The answer should be one number only, namely how many lines of the records hold the word "with".

-- DATA SECTION follows --

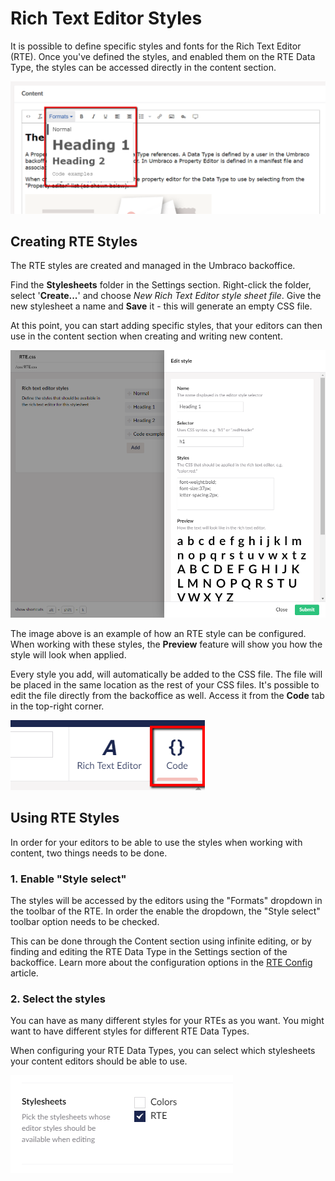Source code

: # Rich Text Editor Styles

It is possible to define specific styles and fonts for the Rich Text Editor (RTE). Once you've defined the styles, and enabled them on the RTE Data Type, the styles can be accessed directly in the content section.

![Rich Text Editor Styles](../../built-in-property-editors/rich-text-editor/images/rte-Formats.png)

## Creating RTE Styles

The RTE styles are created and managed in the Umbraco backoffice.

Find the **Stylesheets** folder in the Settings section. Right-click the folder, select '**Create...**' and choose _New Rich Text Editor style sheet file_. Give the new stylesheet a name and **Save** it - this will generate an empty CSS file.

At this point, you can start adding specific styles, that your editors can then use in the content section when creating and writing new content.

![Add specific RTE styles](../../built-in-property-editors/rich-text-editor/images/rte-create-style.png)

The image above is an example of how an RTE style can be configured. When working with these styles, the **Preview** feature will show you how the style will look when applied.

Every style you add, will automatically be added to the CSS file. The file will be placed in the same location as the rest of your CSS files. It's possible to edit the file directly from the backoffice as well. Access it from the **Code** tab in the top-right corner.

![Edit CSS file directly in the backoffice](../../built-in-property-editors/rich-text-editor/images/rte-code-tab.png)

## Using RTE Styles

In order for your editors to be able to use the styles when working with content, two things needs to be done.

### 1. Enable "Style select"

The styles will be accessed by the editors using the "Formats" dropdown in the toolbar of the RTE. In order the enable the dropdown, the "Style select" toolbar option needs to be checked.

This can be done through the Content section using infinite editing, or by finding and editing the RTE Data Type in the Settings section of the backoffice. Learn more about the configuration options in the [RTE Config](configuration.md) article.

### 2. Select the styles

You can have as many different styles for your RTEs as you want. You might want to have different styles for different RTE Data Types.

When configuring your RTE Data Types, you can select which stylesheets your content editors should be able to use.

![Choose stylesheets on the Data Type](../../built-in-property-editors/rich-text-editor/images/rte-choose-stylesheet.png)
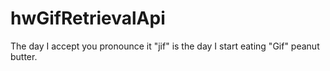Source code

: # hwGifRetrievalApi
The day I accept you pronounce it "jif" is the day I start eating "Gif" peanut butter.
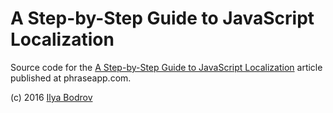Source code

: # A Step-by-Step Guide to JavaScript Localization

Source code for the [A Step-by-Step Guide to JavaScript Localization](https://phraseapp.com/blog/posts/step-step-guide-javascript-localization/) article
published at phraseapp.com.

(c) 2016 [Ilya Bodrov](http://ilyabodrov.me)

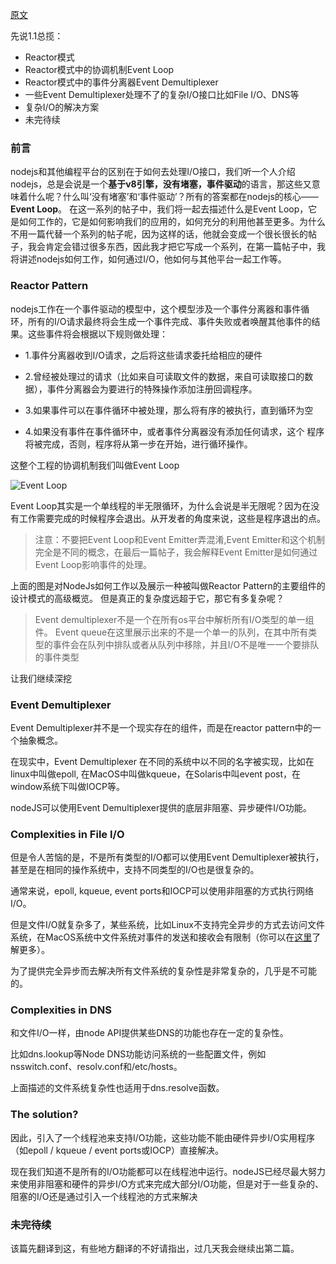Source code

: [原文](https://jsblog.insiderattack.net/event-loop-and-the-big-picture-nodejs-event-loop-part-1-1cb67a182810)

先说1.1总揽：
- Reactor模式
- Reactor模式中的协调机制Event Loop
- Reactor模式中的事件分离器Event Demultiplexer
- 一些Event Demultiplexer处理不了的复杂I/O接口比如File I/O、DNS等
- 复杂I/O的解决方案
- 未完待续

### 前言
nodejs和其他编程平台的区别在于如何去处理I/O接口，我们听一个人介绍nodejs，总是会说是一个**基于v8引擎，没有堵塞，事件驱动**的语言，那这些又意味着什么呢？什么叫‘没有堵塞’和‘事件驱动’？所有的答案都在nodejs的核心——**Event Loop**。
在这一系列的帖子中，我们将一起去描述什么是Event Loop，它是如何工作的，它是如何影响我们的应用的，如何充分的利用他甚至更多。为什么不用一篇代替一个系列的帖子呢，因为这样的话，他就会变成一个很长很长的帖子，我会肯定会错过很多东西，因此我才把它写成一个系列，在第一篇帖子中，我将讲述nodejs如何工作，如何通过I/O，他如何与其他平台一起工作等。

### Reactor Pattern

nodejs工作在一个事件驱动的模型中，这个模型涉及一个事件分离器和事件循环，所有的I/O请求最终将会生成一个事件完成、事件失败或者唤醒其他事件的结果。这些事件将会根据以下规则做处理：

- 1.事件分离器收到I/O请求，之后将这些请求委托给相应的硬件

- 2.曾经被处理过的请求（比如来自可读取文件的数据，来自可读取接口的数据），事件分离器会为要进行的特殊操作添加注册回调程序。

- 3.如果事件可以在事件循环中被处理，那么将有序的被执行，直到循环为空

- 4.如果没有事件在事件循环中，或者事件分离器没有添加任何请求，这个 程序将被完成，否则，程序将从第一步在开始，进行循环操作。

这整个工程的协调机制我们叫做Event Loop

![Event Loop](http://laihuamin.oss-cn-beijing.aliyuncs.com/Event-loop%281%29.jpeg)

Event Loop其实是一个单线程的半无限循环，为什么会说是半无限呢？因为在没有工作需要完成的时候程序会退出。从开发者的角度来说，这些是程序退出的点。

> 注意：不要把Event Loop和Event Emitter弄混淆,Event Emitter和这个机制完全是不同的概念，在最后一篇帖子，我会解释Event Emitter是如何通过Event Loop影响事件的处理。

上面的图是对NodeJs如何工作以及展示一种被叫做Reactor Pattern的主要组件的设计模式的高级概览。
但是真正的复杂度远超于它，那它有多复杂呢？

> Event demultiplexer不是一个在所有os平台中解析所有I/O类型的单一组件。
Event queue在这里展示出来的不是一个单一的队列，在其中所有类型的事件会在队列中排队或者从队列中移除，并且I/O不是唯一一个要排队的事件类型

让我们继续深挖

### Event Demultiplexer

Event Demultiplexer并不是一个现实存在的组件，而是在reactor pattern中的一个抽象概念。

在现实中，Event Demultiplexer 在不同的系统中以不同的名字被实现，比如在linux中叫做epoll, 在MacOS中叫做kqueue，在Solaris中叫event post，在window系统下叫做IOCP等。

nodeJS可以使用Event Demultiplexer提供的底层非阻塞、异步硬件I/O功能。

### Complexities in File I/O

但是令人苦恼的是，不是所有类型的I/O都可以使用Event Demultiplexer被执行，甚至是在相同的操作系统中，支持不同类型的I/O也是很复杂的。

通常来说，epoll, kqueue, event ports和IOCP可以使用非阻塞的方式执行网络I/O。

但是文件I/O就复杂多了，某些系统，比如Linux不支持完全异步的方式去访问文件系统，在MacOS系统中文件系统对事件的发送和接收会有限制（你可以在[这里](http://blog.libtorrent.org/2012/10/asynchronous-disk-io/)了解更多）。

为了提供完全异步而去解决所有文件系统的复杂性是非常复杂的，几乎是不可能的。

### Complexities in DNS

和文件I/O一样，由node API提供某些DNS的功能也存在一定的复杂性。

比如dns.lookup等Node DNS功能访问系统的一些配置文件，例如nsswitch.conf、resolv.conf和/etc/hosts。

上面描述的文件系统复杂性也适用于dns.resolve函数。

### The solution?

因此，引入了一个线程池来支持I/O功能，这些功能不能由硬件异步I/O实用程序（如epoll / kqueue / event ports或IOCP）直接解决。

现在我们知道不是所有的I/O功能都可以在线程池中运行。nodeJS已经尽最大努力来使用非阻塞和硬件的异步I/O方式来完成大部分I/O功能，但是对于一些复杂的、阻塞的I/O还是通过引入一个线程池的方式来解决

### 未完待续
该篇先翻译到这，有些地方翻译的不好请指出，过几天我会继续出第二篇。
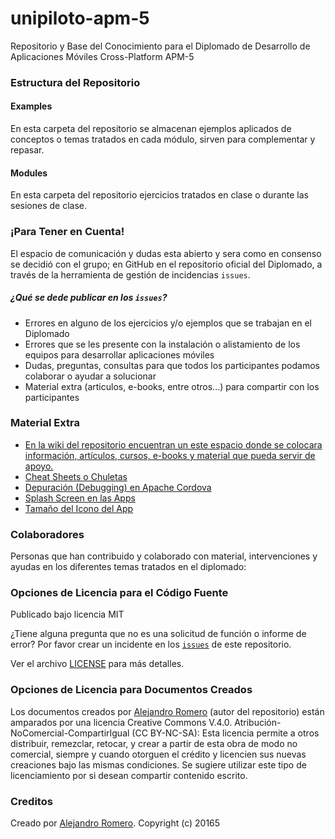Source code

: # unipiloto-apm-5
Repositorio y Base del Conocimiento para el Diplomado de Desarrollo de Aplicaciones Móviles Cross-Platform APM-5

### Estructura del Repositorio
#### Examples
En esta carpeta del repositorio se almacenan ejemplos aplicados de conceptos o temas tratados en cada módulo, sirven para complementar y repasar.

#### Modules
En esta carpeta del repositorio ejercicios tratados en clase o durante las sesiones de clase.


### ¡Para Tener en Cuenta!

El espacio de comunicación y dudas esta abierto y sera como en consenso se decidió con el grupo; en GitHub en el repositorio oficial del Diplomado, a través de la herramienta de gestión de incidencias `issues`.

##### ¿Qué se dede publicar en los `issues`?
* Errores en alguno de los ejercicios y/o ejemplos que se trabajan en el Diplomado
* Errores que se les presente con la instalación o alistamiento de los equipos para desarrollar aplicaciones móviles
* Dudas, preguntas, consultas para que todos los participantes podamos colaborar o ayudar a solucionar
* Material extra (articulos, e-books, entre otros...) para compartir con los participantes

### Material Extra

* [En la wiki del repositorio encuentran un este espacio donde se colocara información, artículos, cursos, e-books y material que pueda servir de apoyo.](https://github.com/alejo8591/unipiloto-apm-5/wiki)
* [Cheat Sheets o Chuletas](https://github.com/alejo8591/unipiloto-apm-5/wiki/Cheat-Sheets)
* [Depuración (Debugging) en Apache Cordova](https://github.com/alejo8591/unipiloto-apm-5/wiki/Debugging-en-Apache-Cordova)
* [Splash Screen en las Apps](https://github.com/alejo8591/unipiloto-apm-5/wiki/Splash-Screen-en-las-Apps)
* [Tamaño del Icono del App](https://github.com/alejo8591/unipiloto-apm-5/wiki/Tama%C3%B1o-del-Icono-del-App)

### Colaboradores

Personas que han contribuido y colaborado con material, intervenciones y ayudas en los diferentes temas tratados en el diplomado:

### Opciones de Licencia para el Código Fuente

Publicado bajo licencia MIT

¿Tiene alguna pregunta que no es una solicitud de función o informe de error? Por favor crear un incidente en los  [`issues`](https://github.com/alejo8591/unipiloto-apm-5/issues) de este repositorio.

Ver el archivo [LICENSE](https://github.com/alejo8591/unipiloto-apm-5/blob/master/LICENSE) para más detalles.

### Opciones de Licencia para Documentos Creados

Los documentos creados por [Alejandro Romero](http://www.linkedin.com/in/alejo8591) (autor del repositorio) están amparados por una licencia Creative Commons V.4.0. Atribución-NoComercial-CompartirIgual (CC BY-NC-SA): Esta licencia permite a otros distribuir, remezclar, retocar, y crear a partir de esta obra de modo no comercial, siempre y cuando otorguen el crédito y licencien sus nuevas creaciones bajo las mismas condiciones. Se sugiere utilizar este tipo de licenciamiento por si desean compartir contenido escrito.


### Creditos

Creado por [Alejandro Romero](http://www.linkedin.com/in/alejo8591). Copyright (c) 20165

-- DATA SECTION concluded --

**FINISHED TASK:**
2